Instructions for the task
Copy the records below word for word, from the first line through the line that contains "1. Download the project code.", and leave out any pictures.

[Data supplied Boundary: Start]

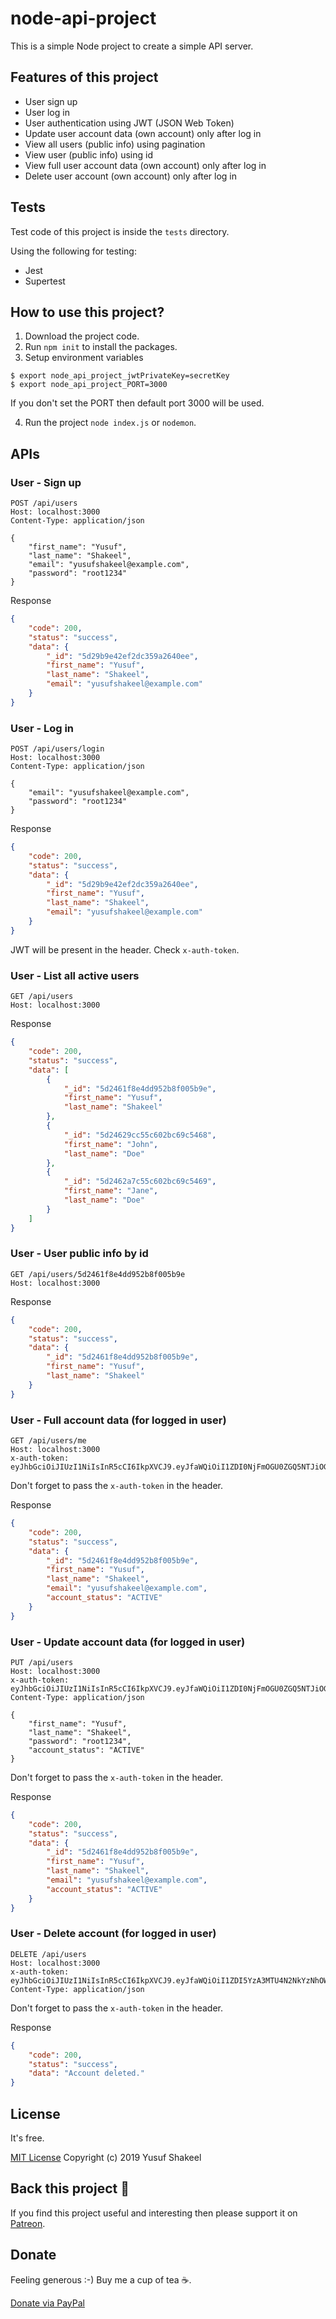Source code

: # node-api-project

This is a simple Node project to create a simple API server.

## Features of this project
* User sign up
* User log in
* User authentication using JWT (JSON Web Token)
* Update user account data (own account) only after log in
* View all users (public info) using pagination
* View user (public info) using id
* View full user account data (own account) only after log in
* Delete user account (own account) only after log in

## Tests
Test code of this project is inside the `tests` directory.

Using the following for testing:
* Jest
* Supertest

## How to use this project?

1. Download the project code.
2. Run `npm init` to install the packages.
3. Setup environment variables
```
$ export node_api_project_jwtPrivateKey=secretKey
$ export node_api_project_PORT=3000
```
If you don't set the PORT then default port 3000 will be used.

4. Run the project `node index.js` or `nodemon`.


## APIs

### User - Sign up

```
POST /api/users
Host: localhost:3000
Content-Type: application/json

{
    "first_name": "Yusuf",
    "last_name": "Shakeel",
    "email": "yusufshakeel@example.com",
    "password": "root1234"
}
```

Response

```JSON
{
    "code": 200,
    "status": "success",
    "data": {
        "_id": "5d29b9e42ef2dc359a2640ee",
        "first_name": "Yusuf",
        "last_name": "Shakeel",
        "email": "yusufshakeel@example.com"
    }
}
```

### User - Log in

```
POST /api/users/login
Host: localhost:3000
Content-Type: application/json

{
    "email": "yusufshakeel@example.com",
    "password": "root1234"
}
```

Response

```JSON
{
    "code": 200,
    "status": "success",
    "data": {
        "_id": "5d29b9e42ef2dc359a2640ee",
        "first_name": "Yusuf",
        "last_name": "Shakeel",
        "email": "yusufshakeel@example.com"
    }
}
```

JWT will be present in the header. Check `x-auth-token`.

### User - List all active users

```
GET /api/users
Host: localhost:3000
```

Response

```JSON
{
    "code": 200,
    "status": "success",
    "data": [
        {
            "_id": "5d2461f8e4dd952b8f005b9e",
            "first_name": "Yusuf",
            "last_name": "Shakeel"
        },
        {
            "_id": "5d24629cc55c602bc69c5468",
            "first_name": "John",
            "last_name": "Doe"
        },
        {
            "_id": "5d2462a7c55c602bc69c5469",
            "first_name": "Jane",
            "last_name": "Doe"
        }
    ]
}
```

### User - User public info by id

```
GET /api/users/5d2461f8e4dd952b8f005b9e
Host: localhost:3000
```

Response

```JSON
{
    "code": 200,
    "status": "success",
    "data": {
        "_id": "5d2461f8e4dd952b8f005b9e",
        "first_name": "Yusuf",
        "last_name": "Shakeel"
    }
}
```

### User - Full account data (for logged in user)

```
GET /api/users/me
Host: localhost:3000
x-auth-token: eyJhbGciOiJIUzI1NiIsInR5cCI6IkpXVCJ9.eyJfaWQiOiI1ZDI0NjFmOGU0ZGQ5NTJiOGYwMDViOWUiLCJpc1VzZXIiOnRydWUsImV4cCI6MTU2MzAxOTUzMSwiaWF0IjoxNTYzMDE1OTMxfQ.EY_5GJzqrfaHAwi6g5kvrA5FUKCXclTD1F0eTpq8ZQk
```

Don't forget to pass the `x-auth-token` in the header.

Response

```JSON
{
    "code": 200,
    "status": "success",
    "data": {
        "_id": "5d2461f8e4dd952b8f005b9e",
        "first_name": "Yusuf",
        "last_name": "Shakeel",
        "email": "yusufshakeel@example.com",
        "account_status": "ACTIVE"
    }
}
```

### User - Update account data (for logged in user)

```
PUT /api/users
Host: localhost:3000
x-auth-token: eyJhbGciOiJIUzI1NiIsInR5cCI6IkpXVCJ9.eyJfaWQiOiI1ZDI0NjFmOGU0ZGQ5NTJiOGYwMDViOWUiLCJpc1VzZXIiOnRydWUsImV4cCI6MTU2MzAxOTUzMSwiaWF0IjoxNTYzMDE1OTMxfQ.EY_5GJzqrfaHAwi6g5kvrA5FUKCXclTD1F0eTpq8ZQk
Content-Type: application/json

{
    "first_name": "Yusuf",
    "last_name": "Shakeel",
    "password": "root1234",
    "account_status": "ACTIVE"
}
```

Don't forget to pass the `x-auth-token` in the header.

Response

```JSON
{
    "code": 200,
    "status": "success",
    "data": {
        "_id": "5d2461f8e4dd952b8f005b9e",
        "first_name": "Yusuf",
        "last_name": "Shakeel",
        "email": "yusufshakeel@example.com",
        "account_status": "ACTIVE"
    }
}
```

### User - Delete account (for logged in user)

```
DELETE /api/users
Host: localhost:3000
x-auth-token: eyJhbGciOiJIUzI1NiIsInR5cCI6IkpXVCJ9.eyJfaWQiOiI1ZDI5YzA3MTU4N2NkYzNhOWU4NGZmZDciLCJpc1VzZXIiOnRydWUsImV4cCI6MTU2MzAyMDkzNiwiaWF0IjoxNTYzMDE3MzM2fQ.yjPB2Qe1VIL3iwVJ5XqLtehOVRSReBv2r79ecou9oF0
Content-Type: application/json
```

Don't forget to pass the `x-auth-token` in the header.

Response

```JSON
{
    "code": 200,
    "status": "success",
    "data": "Account deleted."
}
```

## License
It's free.

[MIT License](https://github.com/yusufshakeel/node-api-project/blob/master/LICENSE) Copyright (c) 2019 Yusuf Shakeel

## Back this project 🙏

If you find this project useful and interesting then please support it on [Patreon](https://www.patreon.com/yusufshakeel).

## Donate
Feeling generous :-) Buy me a cup of tea ☕.

[Donate via PayPal](https://www.paypal.me/yusufshakeel)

[Data supplied Boundary: End]

Completed exercise
Source code

: # node-api-project

This is a simple Node project to create a simple API server.

## Features of this project
* User sign up
* User log in
* User authentication using JWT (JSON Web Token)
* Update user account data (own account) only after log in
* View all users (public info) using pagination
* View user (public info) using id
* View full user account data (own account) only after log in
* Delete user account (own account) only after log in

## Tests
Test code of this project is inside the `tests` directory.

Using the following for testing:
* Jest
* Supertest

## How to use this project?

1. Download the project code.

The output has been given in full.